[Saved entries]
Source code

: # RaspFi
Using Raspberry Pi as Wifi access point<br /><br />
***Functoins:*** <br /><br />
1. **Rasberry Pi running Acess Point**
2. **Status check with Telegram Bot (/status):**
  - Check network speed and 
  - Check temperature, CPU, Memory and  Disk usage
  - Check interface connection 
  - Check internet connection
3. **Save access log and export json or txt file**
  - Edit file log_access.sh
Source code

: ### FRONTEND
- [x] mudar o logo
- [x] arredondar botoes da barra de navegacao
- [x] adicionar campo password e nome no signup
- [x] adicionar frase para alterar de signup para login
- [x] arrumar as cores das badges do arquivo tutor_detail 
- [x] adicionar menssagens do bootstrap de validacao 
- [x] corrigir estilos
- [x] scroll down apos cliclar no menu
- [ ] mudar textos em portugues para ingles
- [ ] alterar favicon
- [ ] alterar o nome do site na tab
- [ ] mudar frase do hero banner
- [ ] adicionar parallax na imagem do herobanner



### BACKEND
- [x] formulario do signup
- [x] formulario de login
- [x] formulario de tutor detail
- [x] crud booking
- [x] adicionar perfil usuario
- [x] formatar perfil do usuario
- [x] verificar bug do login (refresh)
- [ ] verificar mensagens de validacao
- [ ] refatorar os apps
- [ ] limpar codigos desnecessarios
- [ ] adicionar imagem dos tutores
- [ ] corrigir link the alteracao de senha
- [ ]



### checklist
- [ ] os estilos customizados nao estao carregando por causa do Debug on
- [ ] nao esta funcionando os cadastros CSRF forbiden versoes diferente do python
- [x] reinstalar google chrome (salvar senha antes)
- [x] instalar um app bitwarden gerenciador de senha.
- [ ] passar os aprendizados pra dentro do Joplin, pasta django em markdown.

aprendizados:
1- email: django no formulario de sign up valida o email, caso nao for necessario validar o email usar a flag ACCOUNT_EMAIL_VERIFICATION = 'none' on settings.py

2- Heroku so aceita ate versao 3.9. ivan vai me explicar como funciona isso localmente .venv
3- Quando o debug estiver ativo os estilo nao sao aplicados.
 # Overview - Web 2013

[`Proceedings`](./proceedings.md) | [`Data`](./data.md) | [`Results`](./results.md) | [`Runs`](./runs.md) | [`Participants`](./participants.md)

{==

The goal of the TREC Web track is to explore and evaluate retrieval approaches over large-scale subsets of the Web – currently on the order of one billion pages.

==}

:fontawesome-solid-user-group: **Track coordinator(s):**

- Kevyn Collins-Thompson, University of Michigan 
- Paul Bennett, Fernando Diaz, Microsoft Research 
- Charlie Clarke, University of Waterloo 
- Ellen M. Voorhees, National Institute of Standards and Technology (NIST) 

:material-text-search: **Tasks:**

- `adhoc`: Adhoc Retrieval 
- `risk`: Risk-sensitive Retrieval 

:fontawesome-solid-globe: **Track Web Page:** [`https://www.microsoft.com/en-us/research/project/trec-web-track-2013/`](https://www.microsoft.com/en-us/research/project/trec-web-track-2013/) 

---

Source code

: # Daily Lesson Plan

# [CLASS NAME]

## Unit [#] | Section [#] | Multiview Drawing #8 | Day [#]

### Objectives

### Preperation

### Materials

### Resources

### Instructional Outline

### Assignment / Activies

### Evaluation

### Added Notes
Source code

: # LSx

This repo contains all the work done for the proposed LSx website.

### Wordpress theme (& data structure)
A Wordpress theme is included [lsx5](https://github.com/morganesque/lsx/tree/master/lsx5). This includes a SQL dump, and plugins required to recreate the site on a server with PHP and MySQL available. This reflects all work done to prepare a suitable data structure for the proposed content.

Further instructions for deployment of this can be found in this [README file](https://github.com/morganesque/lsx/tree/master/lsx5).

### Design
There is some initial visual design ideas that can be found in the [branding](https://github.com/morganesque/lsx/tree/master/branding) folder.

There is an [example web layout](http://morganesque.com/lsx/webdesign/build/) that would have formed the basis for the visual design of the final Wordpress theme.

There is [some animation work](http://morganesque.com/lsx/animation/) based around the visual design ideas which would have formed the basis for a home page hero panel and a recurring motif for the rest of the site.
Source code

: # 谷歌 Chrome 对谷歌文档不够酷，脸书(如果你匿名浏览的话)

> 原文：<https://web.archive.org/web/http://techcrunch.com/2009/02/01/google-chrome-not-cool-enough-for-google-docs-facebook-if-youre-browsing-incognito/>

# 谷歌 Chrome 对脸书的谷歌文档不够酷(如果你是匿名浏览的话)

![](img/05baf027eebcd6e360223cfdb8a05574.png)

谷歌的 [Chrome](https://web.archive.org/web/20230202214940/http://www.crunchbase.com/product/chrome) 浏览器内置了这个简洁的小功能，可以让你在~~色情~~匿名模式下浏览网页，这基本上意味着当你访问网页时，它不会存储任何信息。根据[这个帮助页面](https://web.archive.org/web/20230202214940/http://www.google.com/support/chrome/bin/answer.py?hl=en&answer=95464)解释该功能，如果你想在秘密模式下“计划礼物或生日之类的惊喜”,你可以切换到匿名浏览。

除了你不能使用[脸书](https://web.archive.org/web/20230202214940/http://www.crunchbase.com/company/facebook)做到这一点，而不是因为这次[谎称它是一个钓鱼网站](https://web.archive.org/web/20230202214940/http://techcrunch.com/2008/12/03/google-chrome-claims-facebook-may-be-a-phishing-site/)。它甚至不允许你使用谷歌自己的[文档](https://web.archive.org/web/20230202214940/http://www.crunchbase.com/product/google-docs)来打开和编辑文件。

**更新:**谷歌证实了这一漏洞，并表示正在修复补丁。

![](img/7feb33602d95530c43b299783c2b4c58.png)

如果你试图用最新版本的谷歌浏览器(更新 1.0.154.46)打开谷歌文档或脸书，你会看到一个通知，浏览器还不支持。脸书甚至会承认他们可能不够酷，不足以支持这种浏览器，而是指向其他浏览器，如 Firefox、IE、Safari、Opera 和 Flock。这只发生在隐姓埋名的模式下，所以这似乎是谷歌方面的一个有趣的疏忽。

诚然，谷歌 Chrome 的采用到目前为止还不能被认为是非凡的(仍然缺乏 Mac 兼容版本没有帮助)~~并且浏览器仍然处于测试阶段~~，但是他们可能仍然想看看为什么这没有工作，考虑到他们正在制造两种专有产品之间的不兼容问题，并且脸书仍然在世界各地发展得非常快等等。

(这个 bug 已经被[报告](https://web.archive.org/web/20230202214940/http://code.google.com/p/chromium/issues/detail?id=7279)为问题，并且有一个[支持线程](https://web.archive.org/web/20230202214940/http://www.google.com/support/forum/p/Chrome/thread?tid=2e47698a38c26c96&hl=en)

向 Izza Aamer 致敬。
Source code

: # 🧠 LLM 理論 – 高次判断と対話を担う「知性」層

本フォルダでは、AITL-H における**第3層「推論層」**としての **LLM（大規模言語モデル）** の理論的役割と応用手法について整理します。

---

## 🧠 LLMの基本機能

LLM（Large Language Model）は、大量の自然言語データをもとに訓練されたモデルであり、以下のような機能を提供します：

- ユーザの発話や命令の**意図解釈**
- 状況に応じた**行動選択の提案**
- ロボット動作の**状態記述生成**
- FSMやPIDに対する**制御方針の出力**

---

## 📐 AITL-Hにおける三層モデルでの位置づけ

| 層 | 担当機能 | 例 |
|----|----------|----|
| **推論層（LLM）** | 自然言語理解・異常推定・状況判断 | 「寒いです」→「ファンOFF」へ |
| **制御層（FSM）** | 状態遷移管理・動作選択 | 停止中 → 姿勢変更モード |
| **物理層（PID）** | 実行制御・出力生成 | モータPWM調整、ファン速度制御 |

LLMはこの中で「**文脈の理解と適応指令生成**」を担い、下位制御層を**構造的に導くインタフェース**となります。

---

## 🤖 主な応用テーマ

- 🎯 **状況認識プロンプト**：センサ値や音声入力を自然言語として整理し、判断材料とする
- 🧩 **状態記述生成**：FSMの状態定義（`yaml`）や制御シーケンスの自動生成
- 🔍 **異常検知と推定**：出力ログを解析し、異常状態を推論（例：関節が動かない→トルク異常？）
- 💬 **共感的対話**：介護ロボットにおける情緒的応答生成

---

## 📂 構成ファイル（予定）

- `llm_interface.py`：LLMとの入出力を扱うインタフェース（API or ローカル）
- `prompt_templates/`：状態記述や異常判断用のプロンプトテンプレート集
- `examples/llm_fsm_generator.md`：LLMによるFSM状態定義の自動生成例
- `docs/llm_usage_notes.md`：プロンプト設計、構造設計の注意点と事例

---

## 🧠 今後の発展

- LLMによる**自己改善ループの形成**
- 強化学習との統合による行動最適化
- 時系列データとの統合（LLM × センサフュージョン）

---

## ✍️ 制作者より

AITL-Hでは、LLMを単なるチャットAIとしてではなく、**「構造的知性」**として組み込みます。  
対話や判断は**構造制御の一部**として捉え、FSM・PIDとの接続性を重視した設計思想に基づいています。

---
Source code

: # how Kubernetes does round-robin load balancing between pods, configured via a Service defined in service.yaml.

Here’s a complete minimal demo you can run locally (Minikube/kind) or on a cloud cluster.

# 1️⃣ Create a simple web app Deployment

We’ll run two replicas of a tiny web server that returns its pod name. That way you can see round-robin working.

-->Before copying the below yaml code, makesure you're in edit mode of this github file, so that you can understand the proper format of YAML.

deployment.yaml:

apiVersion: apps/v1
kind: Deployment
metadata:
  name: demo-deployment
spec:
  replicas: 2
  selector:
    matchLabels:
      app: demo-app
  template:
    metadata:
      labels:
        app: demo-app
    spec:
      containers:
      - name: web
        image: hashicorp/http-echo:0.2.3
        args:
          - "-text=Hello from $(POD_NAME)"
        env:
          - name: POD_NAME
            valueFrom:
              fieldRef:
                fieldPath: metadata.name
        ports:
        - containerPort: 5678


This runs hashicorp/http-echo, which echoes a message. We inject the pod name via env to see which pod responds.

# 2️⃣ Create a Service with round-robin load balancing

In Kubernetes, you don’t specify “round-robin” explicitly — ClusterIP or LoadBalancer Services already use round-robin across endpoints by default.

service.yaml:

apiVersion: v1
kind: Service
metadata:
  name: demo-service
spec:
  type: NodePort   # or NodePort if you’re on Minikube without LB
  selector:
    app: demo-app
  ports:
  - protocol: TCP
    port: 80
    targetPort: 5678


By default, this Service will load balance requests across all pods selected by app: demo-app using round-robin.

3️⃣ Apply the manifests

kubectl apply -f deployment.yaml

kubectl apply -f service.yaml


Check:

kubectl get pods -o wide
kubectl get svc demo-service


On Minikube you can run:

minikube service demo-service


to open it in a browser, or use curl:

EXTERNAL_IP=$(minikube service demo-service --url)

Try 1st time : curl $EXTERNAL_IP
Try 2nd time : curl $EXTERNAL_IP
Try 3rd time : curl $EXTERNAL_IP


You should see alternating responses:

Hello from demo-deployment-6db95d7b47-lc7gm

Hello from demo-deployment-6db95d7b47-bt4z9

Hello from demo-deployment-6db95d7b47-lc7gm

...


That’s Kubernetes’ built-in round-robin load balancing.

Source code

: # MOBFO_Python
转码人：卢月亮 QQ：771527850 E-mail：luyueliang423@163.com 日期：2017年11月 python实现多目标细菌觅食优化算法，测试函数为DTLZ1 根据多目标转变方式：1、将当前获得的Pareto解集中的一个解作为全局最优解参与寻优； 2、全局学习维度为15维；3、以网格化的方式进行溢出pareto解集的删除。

Work to be completed = Report back each line of the entries that holds the string "proposed".

Answer =
This repo contains all the work done for the proposed LSx website.
A Wordpress theme is included [lsx5](https://github.com/morganesque/lsx/tree/master/lsx5). This includes a SQL dump, and plugins required to recreate the site on a server with PHP and MySQL available. This reflects all work done to prepare a suitable data structure for the proposed content.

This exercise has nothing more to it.